Europa está discutiendo cómo sigue su política para el campo, especialmente por la revisión de los subsidios de la PAC (Política Agrícola Común) y especialmente la firma del acuerdo de libre comercio con el Mercosur, que deja expuestas las diferencias de competitividad que existen entre los productores de ambos bloques.
Un costo central a la hora de hacer comparaciones entre quienes producen en ambos continentes son los salarios. Los empresarios agropecuarios de España, nucleados en la entidad ASAJA, se están quejando fuerte ahora porque “las decisiones salariales se toman sin tener en cuenta la realidad del campo”.
“El campo no cotiza en bolsa”, recuerdan sus dirigentes.

Allá, en la península, en ocho años (desde 2018) el salario mínimo ha pasado de 735 euros a 1.221 euros por trabajador. Es decir que “cada trabajador supone hoy para una empresa agraria un coste aproximado de 1.989 euros al mes en nómina, una carga que se suma a un escenario de pérdidas en buena parte de los sectores productivos.
Comenzando con las comparaciones, el sueldo mínimo en España equivale a 1.997.021 pesos argentinos. Es la base salarial en cualquier actividad. Las diferencias en este punto son abismales, porque aquí el Salario Mínimo, Vital y Móvil (SMVM) para el mes de febrero de 2026 se fijó en ruinosos 346.800 pesos mensuales para los trabajadores de jornada completa.
No es, por suerte, lo que se paga en el sector rural local. El salario del peón general rural en Argentina, según los acuerdos de la UATRE con vigencia a inicios de 2026, alcanzó finalmente 1.000.000 pesos mensuales este mes de febrero.
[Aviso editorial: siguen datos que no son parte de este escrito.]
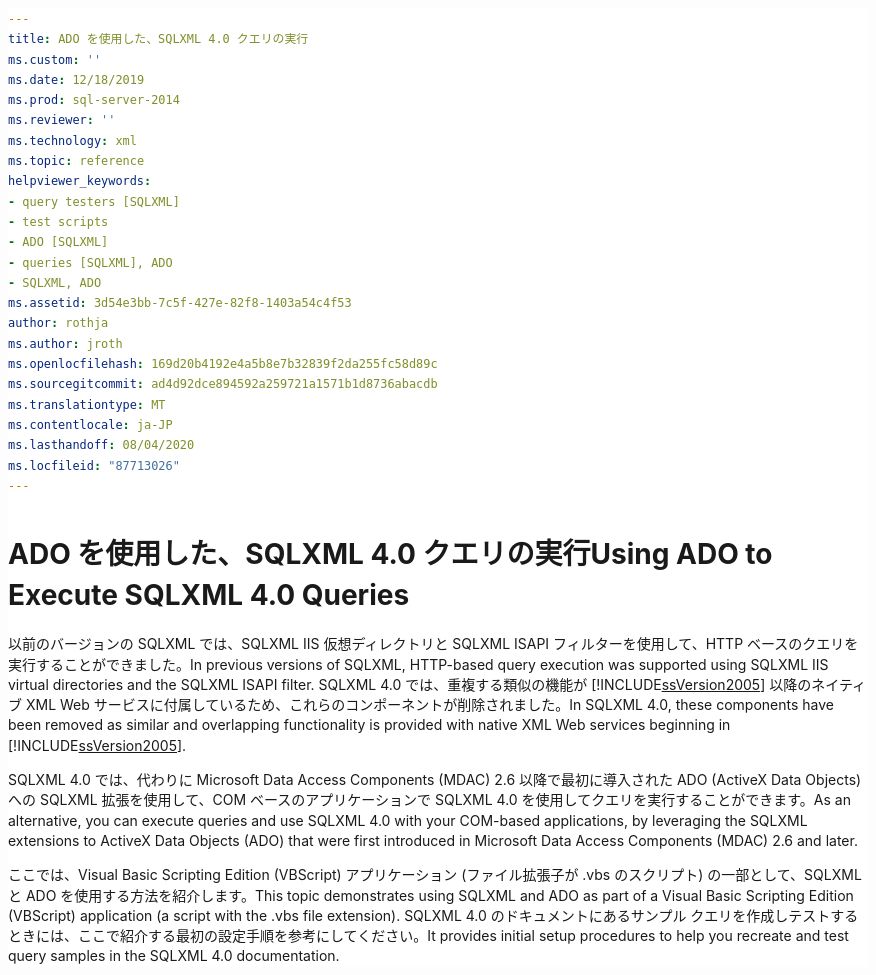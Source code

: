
 ```yaml
---
title: ADO を使用した、SQLXML 4.0 クエリの実行
ms.custom: ''
ms.date: 12/18/2019
ms.prod: sql-server-2014
ms.reviewer: ''
ms.technology: xml
ms.topic: reference
helpviewer_keywords:
- query testers [SQLXML]
- test scripts
- ADO [SQLXML]
- queries [SQLXML], ADO
- SQLXML, ADO
ms.assetid: 3d54e3bb-7c5f-427e-82f8-1403a54c4f53
author: rothja
ms.author: jroth
ms.openlocfilehash: 169d20b4192e4a5b8e7b32839f2da255fc58d89c
ms.sourcegitcommit: ad4d92dce894592a259721a1571b1d8736abacdb
ms.translationtype: MT
ms.contentlocale: ja-JP
ms.lasthandoff: 08/04/2020
ms.locfileid: "87713026"
---
```

# <a name="using-ado-to-execute-sqlxml-40-queries"></a><span data-ttu-id="239e5-102">ADO を使用した、SQLXML 4.0 クエリの実行</span><span class="sxs-lookup"><span data-stu-id="239e5-102">Using ADO to Execute SQLXML 4.0 Queries</span></span>
  <span data-ttu-id="239e5-103">以前のバージョンの SQLXML では、SQLXML IIS 仮想ディレクトリと SQLXML ISAPI フィルターを使用して、HTTP ベースのクエリを実行することができました。</span><span class="sxs-lookup"><span data-stu-id="239e5-103">In previous versions of SQLXML, HTTP-based query execution was supported using SQLXML IIS virtual directories and the SQLXML ISAPI filter.</span></span> <span data-ttu-id="239e5-104">SQLXML 4.0 では、重複する類似の機能が [!INCLUDE[ssVersion2005](../../includes/ssversion2005-md.md)] 以降のネイティブ XML Web サービスに付属しているため、これらのコンポーネントが削除されました。</span><span class="sxs-lookup"><span data-stu-id="239e5-104">In SQLXML 4.0, these components have been removed as similar and overlapping functionality is provided with native XML Web services beginning in [!INCLUDE[ssVersion2005](../../includes/ssversion2005-md.md)].</span></span>  
  
 <span data-ttu-id="239e5-105">SQLXML 4.0 では、代わりに Microsoft Data Access Components (MDAC) 2.6 以降で最初に導入された ADO (ActiveX Data Objects) への SQLXML 拡張を使用して、COM ベースのアプリケーションで SQLXML 4.0 を使用してクエリを実行することができます。</span><span class="sxs-lookup"><span data-stu-id="239e5-105">As an alternative, you can execute queries and use SQLXML 4.0 with your COM-based applications, by leveraging the SQLXML extensions to ActiveX Data Objects (ADO) that were first introduced in Microsoft Data Access Components (MDAC) 2.6 and later.</span></span>  
  
 <span data-ttu-id="239e5-106">ここでは、Visual Basic Scripting Edition (VBScript) アプリケーション (ファイル拡張子が .vbs のスクリプト) の一部として、SQLXML と ADO を使用する方法を紹介します。</span><span class="sxs-lookup"><span data-stu-id="239e5-106">This topic demonstrates using SQLXML and ADO as part of a Visual Basic Scripting Edition (VBScript) application (a script with the .vbs file extension).</span></span> <span data-ttu-id="239e5-107">SQLXML 4.0 のドキュメントにあるサンプル クエリを作成しテストするときには、ここで紹介する最初の設定手順を参考にしてください。</span><span class="sxs-lookup"><span data-stu-id="239e5-107">It provides initial setup procedures to help you recreate and test query samples in the SQLXML 4.0 documentation.</span></span>  
  
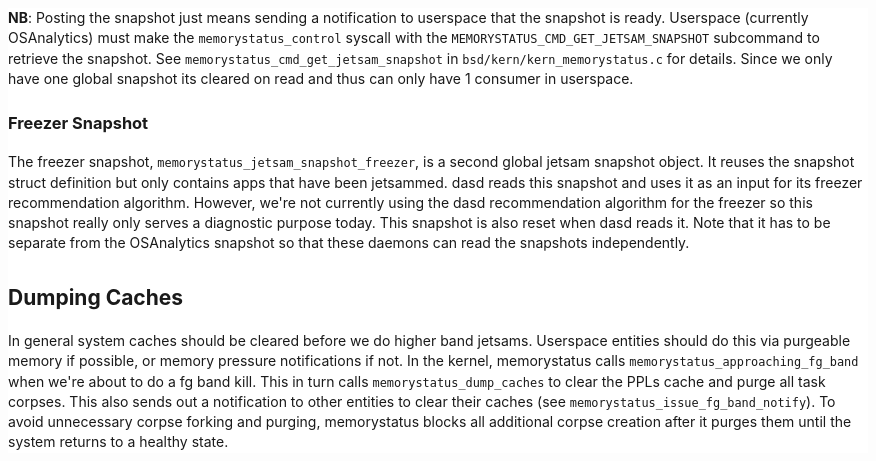 **NB**: Posting the snapshot just means sending a notification to userspace that the snapshot is ready. Userspace (currently OSAnalytics) must make the `memorystatus_control` syscall with the `MEMORYSTATUS_CMD_GET_JETSAM_SNAPSHOT` subcommand to retrieve the snapshot. See `memorystatus_cmd_get_jetsam_snapshot` in `bsd/kern/kern_memorystatus.c` for details. Since we only have one global snapshot its cleared on read and thus can only have 1 consumer in userspace.

### Freezer Snapshot
The freezer snapshot, `memorystatus_jetsam_snapshot_freezer`, is a second global jetsam snapshot object. It reuses the snapshot struct definition but only contains apps that have been jetsammed.
dasd reads this snapshot and uses it as an input for its freezer recommendation algorithm. However, we're not currently using the dasd recommendation algorithm for the freezer so this snapshot really only serves a diagnostic purpose today.
This snapshot is also reset when dasd reads it. Note that it has to be separate from the OSAnalytics snapshot so that these daemons can read the snapshots independently. 

## Dumping Caches
<a name="dumping-caches"></a>

In general system caches should be cleared before we do higher band jetsams. Userspace entities should do this via purgeable memory if possible, or memory pressure notifications if not. In the kernel, memorystatus calls `memorystatus_approaching_fg_band` when we're about to do a fg band kill. This in turn calls `memorystatus_dump_caches` to clear the PPLs cache and purge all task corpses. This also sends out a notification to other entities to clear their caches (see `memorystatus_issue_fg_band_notify`). To avoid unnecessary corpse forking and purging, memorystatus blocks all additional corpse creation after it purges them until the system returns to a healthy state.
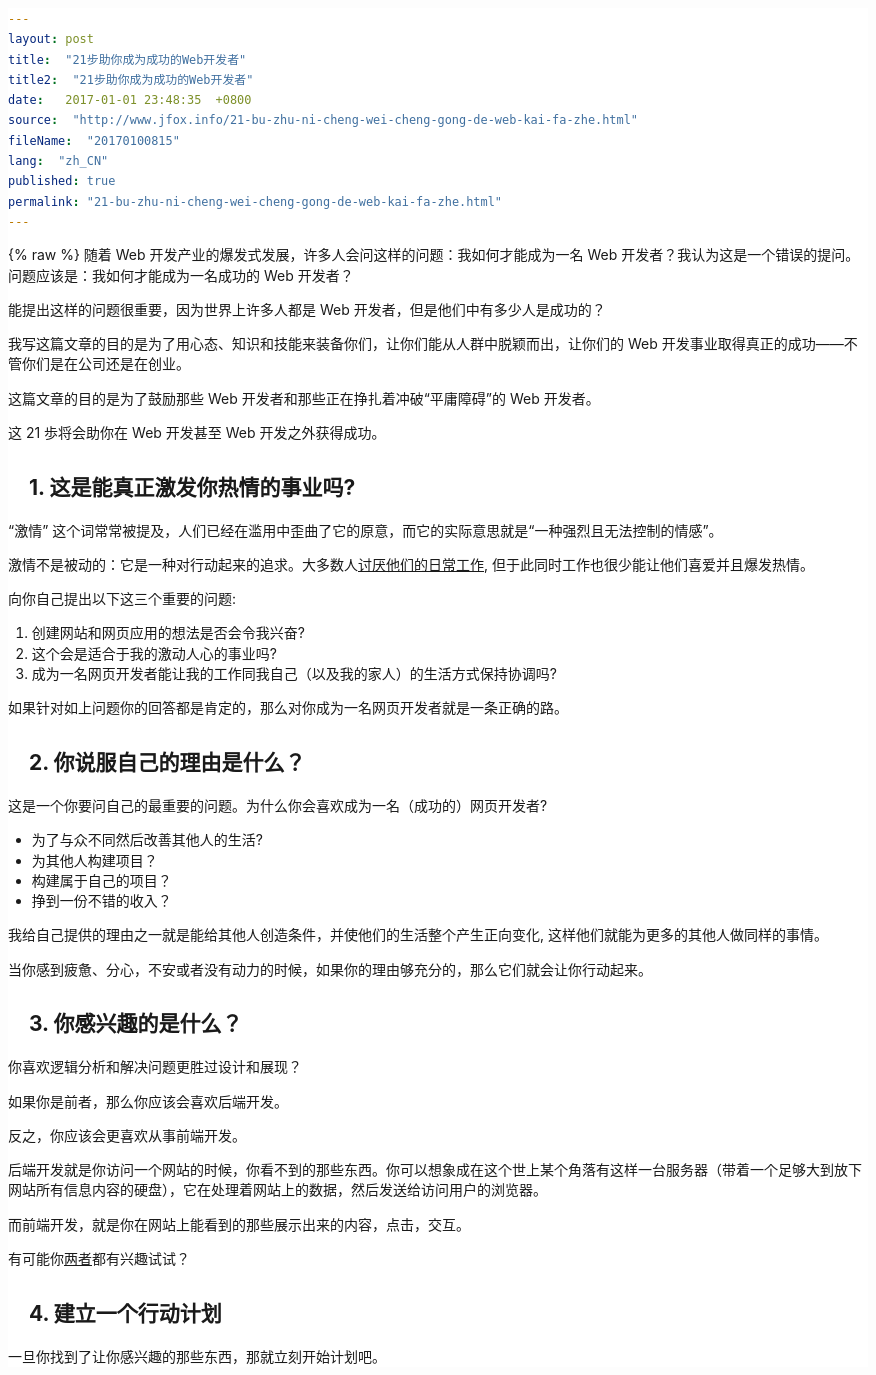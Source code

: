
 ```yaml
---
layout: post
title:  "21步助你成为成功的Web开发者"
title2:  "21步助你成为成功的Web开发者"
date:   2017-01-01 23:48:35  +0800
source:  "http://www.jfox.info/21-bu-zhu-ni-cheng-wei-cheng-gong-de-web-kai-fa-zhe.html"
fileName:  "20170100815"
lang:  "zh_CN"
published: true
permalink: "21-bu-zhu-ni-cheng-wei-cheng-gong-de-web-kai-fa-zhe.html"
---
```

{% raw %}
随着 Web 开发产业的爆发式发展，许多人会问这样的问题：我如何才能成为一名 Web 开发者？我认为这是一个错误的提问。问题应该是：我如何才能成为一名成功的 Web 开发者？

能提出这样的问题很重要，因为世界上许多人都是 Web 开发者，但是他们中有多少人是成功的？

我写这篇文章的目的是为了用心态、知识和技能来装备你们，让你们能从人群中脱颖而出，让你们的 Web 开发事业取得真正的成功——不管你们是在公司还是在创业。

这篇文章的目的是为了鼓励那些 Web 开发者和那些正在挣扎着冲破“平庸障碍”的 Web 开发者。

这 21 歩将会助你在 Web 开发甚至 Web 开发之外获得成功。

## 　1. 这是能真正激发你热情的事业吗?

“激情” 这个词常常被提及，人们已经在滥用中歪曲了它的原意，而它的实际意思就是“一种强烈且无法控制的情感”。

激情不是被动的：它是一种对行动起来的追求。大多数人[讨厌他们的日常工作](\\\&quot;http://www.forbes.com/sites/lizryan/2016/11/29/the-top-ten-reasons-people-hate-their-jobs/\\\&quot;), 但于此同时工作也很少能让他们喜爱并且爆发热情。

向你自己提出以下这三个重要的问题:

1. 创建网站和网页应用的想法是否会令我兴奋?
2. 这个会是适合于我的激动人心的事业吗?
3. 成为一名网页开发者能让我的工作同我自己（以及我的家人）的生活方式保持协调吗?

如果针对如上问题你的回答都是肯定的，那么对你成为一名网页开发者就是一条正确的路。

## 　2. 你说服自己的理由是什么？

这是一个你要问自己的最重要的问题。为什么你会喜欢成为一名（成功的）网页开发者?

- 为了与众不同然后改善其他人的生活?
- 为其他人构建项目？
- 构建属于自己的项目？
- 挣到一份不错的收入？

我给自己提供的理由之一就是能给其他人创造条件，并使他们的生活整个产生正向变化, 这样他们就能为更多的其他人做同样的事情。

当你感到疲惫、分心，不安或者没有动力的时候，如果你的理由够充分的，那么它们就会让你行动起来。

## 　3. 你感兴趣的是什么？

你喜欢逻辑分析和解决问题更胜过设计和展现？

如果你是前者，那么你应该会喜欢后端开发。

反之，你应该会更喜欢从事前端开发。

后端开发就是你访问一个网站的时候，你看不到的那些东西。你可以想象成在这个世上某个角落有这样一台服务器（带着一个足够大到放下网站所有信息内容的硬盘），它在处理着网站上的数据，然后发送给访问用户的浏览器。

而前端开发，就是你在网站上能看到的那些展示出来的内容，点击，交互。

有可能你[两者](\\\&quot;https://www.sitepoint.com/full-stack-developer/\\\&quot;)都有兴趣试试？

## 　4. 建立一个行动计划

一旦你找到了让你感兴趣的那些东西，那就立刻开始计划吧。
La distancia es enorme. El salario del trabajador rural en España en 2026 ronda entre 1.300 y 1.700 euros brutos mensuales para puestos comunes, El salario mínimo del peón rural es de 1.296 euros. Equivale al cambio actual a 2.119.688 pesos. Es más del doble de lo que cobra un par en la Argentina.
El salario mínimo diario para temporarios es de unos 53,71 euros, cuando acá se pagan 40 mil pesos por jornal. Aquí se estira mucho más la competencia.
En sus quejas por los altos costos laborales, ASAJA dice que se dispararon mientras los precios que cobran los productores siguen congelados y muchas explotaciones trabajan a pérdida. Además, la Comunidad Europea quiere reducir los montos de subsidios.

Con la nueva suba del Salario Mínimo Interprofesional (SMI), desde 2018 ese costo ha aumentado cerca de 66%, pasando de 735 euros a 1.221 euros por trabajador. ASAJA subraya que si ese 66% hubiera ido acompañado de una subida equivalente en los precios de las producciones, la situación sería distinta. Pero no es así.
La producción de cereales es uno de los ejemplos más claros. Con precios bajos y costos crecientes, muchas explotaciones no pueden hacer frente a esta campaña. La misma situación se repite en frutas y hortalizas. Según se denuncia, en 2025 desaparecieron casi 20.000 trabajadores del sector, reflejo de la pérdida de actividad y de la falta de rentabilidad.